In the entries below, the lines from the one with "- update(): Atjauno spēles animāciju." through the one with "- closeBtn.addEventListener('click', ()" are to be copied exactly; both ends count.

Start of Exercise data

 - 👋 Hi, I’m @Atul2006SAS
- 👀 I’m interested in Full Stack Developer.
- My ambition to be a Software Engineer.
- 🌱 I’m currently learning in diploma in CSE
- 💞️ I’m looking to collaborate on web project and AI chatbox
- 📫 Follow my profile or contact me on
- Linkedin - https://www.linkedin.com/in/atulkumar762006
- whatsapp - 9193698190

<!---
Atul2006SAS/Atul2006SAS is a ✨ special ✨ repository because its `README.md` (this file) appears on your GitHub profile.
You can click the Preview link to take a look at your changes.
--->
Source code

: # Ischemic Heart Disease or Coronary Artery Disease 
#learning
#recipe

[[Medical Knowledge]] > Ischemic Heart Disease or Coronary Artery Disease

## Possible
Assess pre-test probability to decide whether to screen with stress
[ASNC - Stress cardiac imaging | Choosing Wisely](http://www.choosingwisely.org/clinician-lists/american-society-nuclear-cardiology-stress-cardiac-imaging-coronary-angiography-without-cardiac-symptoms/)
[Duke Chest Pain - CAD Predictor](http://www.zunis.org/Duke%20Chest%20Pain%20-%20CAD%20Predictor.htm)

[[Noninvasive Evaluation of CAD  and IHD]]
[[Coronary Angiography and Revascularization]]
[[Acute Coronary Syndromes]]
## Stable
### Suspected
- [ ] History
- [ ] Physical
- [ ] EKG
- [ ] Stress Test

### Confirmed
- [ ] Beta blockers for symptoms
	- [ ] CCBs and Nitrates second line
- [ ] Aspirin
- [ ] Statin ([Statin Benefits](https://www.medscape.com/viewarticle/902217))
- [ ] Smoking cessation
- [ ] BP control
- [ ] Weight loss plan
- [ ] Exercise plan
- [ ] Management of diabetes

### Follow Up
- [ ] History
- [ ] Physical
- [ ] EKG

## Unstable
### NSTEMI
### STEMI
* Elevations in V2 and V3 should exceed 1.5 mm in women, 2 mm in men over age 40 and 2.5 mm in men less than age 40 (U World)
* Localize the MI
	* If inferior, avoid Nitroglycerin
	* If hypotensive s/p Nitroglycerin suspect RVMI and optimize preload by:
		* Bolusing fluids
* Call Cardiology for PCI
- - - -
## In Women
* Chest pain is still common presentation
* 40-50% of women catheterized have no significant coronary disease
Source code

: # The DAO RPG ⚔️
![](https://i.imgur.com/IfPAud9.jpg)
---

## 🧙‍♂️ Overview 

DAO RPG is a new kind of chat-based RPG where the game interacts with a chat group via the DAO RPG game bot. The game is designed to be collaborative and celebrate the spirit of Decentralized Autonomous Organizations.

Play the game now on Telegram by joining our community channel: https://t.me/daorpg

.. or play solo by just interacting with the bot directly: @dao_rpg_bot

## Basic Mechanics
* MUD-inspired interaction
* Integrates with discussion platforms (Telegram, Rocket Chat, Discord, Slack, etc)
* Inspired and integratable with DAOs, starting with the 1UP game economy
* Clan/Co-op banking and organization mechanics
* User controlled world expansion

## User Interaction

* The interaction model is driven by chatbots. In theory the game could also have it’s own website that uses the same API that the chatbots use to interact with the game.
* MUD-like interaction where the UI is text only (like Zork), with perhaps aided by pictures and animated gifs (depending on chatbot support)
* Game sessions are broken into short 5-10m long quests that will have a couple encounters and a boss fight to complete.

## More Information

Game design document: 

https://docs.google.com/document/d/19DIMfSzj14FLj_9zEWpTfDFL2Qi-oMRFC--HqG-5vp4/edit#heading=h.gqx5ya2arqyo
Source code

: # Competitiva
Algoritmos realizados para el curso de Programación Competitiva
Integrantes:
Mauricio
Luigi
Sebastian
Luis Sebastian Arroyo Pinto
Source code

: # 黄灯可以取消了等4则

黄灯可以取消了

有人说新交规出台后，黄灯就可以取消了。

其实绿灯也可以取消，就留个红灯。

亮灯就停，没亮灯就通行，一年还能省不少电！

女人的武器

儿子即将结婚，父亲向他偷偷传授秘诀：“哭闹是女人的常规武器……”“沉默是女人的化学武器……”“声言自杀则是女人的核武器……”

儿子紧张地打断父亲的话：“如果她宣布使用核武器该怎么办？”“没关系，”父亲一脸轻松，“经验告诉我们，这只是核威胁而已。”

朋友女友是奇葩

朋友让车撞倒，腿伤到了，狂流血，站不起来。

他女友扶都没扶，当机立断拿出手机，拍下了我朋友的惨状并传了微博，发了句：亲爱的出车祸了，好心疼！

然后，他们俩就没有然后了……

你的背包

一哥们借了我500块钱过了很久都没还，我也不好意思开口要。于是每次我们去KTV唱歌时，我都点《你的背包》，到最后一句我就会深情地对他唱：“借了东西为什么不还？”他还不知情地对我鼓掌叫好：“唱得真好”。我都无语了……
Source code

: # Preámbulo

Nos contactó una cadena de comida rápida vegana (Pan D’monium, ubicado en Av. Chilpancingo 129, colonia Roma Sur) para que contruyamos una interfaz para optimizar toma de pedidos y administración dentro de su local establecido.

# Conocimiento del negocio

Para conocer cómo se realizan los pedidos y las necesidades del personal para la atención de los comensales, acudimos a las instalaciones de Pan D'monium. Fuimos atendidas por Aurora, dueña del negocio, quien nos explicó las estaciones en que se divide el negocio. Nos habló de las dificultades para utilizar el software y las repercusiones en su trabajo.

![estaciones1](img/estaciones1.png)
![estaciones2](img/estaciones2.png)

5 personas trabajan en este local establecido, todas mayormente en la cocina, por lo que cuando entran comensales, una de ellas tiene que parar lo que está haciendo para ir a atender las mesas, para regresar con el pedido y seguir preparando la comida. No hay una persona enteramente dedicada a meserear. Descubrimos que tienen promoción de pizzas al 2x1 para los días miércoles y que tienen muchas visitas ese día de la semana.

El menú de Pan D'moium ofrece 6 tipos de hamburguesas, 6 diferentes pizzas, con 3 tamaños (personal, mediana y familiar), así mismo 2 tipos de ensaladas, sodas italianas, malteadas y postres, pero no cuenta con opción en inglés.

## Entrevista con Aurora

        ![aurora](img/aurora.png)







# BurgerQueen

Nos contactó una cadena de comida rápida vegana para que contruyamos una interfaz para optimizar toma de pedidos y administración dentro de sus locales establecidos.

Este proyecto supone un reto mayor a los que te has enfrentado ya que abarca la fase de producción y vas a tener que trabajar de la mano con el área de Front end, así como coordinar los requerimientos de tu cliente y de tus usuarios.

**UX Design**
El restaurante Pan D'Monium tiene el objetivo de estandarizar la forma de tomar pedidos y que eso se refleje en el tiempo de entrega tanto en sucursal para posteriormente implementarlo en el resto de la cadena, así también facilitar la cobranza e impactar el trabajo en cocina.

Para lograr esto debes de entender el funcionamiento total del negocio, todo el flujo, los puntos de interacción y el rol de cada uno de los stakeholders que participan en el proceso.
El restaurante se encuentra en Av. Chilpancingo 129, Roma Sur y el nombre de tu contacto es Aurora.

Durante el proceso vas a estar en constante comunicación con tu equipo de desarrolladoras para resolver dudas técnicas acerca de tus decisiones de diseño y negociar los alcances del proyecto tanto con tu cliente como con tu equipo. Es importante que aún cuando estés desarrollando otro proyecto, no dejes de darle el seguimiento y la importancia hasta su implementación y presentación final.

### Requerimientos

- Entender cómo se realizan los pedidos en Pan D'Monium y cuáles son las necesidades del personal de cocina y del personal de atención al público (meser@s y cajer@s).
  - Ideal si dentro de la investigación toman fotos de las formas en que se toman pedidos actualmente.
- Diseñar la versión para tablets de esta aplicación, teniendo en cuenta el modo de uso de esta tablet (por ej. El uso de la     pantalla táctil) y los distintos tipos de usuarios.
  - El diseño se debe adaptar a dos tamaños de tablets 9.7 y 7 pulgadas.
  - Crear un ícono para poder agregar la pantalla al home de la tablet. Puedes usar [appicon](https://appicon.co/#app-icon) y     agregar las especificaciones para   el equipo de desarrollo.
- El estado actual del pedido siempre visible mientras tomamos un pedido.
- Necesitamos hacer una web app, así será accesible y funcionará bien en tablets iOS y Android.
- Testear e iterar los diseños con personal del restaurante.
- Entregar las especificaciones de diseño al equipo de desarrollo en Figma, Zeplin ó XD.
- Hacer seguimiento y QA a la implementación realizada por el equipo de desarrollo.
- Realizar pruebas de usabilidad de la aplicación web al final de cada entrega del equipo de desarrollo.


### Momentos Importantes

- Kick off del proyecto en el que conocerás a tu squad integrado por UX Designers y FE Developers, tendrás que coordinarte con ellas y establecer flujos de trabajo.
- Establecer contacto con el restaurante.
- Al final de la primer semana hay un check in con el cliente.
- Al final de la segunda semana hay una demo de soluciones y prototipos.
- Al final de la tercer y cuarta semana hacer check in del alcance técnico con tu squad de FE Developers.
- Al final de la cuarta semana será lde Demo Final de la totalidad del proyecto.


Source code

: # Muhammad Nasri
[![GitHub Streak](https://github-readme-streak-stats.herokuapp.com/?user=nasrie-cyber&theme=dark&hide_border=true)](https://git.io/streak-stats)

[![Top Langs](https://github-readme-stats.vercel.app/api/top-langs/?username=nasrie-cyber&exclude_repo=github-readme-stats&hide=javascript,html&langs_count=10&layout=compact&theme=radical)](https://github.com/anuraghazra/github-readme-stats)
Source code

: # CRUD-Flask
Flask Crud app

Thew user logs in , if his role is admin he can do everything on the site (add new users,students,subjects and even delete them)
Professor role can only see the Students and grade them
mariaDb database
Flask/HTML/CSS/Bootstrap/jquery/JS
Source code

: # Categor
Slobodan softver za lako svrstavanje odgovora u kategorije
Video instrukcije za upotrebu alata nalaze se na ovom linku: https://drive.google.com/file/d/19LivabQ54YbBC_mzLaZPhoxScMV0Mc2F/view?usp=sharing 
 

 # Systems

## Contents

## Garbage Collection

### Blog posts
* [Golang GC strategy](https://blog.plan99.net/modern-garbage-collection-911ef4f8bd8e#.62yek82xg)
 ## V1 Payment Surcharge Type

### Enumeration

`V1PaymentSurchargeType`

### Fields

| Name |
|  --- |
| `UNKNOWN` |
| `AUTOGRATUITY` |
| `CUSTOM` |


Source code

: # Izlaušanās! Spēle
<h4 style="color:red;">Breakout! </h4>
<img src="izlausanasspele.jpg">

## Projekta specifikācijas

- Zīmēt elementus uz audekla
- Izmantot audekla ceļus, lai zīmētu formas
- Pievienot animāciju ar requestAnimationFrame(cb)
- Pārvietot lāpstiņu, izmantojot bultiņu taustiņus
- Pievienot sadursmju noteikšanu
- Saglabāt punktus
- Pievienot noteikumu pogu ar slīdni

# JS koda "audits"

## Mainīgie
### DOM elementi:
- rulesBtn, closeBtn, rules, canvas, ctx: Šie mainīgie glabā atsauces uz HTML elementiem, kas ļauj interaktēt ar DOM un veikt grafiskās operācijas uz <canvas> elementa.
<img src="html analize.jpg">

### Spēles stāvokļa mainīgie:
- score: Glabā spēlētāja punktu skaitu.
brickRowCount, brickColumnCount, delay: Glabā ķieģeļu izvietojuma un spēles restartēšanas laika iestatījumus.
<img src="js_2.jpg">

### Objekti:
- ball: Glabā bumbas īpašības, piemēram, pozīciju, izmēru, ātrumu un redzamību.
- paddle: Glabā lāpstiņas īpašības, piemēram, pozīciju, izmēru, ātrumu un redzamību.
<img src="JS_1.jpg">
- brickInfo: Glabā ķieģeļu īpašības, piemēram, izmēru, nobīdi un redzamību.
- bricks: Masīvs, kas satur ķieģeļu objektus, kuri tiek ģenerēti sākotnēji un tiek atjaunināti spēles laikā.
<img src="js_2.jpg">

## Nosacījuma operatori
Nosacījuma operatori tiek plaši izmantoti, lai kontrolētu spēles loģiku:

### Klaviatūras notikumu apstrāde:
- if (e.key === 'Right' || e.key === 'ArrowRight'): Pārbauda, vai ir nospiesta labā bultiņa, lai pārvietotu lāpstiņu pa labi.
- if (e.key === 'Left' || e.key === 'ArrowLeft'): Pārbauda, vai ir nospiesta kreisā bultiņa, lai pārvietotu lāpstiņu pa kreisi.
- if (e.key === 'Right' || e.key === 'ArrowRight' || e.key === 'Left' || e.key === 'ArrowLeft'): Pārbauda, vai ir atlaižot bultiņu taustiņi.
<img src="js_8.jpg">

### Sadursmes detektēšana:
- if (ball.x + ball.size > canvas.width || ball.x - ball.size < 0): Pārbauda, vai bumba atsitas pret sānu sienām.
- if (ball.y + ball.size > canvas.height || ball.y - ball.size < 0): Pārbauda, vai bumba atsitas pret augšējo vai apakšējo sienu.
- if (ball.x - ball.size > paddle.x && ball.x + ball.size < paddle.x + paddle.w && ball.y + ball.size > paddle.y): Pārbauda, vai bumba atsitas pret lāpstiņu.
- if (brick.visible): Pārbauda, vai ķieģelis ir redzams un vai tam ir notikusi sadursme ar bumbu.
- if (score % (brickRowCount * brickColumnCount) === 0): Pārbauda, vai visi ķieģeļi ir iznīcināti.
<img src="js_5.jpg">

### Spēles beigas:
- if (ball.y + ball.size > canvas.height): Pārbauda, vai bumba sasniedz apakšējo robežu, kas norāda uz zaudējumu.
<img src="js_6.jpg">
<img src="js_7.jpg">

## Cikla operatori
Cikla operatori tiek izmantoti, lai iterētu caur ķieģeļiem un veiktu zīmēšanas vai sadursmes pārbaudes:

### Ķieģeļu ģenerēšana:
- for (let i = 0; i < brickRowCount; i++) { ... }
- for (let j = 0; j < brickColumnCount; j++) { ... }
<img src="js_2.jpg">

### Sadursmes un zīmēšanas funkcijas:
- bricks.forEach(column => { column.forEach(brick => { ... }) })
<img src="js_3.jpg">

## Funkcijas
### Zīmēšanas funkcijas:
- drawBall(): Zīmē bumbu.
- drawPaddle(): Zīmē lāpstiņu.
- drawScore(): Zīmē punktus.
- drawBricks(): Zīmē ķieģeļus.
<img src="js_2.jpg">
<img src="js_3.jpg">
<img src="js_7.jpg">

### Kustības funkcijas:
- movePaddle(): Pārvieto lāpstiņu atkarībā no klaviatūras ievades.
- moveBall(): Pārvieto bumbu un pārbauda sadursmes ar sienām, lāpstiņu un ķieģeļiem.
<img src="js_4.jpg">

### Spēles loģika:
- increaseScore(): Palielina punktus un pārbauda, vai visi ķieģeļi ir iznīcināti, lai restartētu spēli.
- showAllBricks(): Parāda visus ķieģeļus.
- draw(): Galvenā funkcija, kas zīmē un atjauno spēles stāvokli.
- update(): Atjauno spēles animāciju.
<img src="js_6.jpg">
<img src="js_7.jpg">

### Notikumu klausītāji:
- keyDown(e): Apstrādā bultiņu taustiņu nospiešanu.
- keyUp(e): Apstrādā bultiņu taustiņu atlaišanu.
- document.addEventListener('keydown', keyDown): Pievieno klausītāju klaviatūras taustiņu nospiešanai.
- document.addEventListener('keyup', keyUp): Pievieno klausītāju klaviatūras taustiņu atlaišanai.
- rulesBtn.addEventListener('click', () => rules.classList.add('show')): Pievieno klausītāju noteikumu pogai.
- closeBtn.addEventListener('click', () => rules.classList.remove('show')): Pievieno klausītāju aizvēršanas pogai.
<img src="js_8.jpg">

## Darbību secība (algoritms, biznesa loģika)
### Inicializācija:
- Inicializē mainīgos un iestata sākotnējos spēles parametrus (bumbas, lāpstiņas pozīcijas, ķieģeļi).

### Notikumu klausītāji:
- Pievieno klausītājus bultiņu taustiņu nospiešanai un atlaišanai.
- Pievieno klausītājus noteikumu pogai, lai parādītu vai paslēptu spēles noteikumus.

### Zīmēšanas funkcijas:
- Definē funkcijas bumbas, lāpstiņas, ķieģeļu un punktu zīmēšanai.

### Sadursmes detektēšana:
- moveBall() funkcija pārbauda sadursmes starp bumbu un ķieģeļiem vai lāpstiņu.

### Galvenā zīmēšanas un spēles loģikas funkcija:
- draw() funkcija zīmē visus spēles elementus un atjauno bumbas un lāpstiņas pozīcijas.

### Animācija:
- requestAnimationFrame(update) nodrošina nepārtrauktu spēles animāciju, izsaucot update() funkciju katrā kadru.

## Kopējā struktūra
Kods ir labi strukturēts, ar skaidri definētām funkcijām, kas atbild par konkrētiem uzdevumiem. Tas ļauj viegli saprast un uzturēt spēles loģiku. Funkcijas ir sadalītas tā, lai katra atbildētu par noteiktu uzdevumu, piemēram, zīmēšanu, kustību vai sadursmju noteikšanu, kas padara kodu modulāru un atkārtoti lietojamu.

End of Exercise data

• Reply:
- update(): Atjauno spēles animāciju.
<img src="js_6.jpg">
<img src="js_7.jpg">

### Notikumu klausītāji:
- keyDown(e): Apstrādā bultiņu taustiņu nospiešanu.
- keyUp(e): Apstrādā bultiņu taustiņu atlaišanu.
- document.addEventListener('keydown', keyDown): Pievieno klausītāju klaviatūras taustiņu nospiešanai.
- document.addEventListener('keyup', keyUp): Pievieno klausītāju klaviatūras taustiņu atlaišanai.
- rulesBtn.addEventListener('click', () => rules.classList.add('show')): Pievieno klausītāju noteikumu pogai.
- closeBtn.addEventListener('click', () => rules.classList.remove('show')): Pievieno klausītāju aizvēršanas pogai.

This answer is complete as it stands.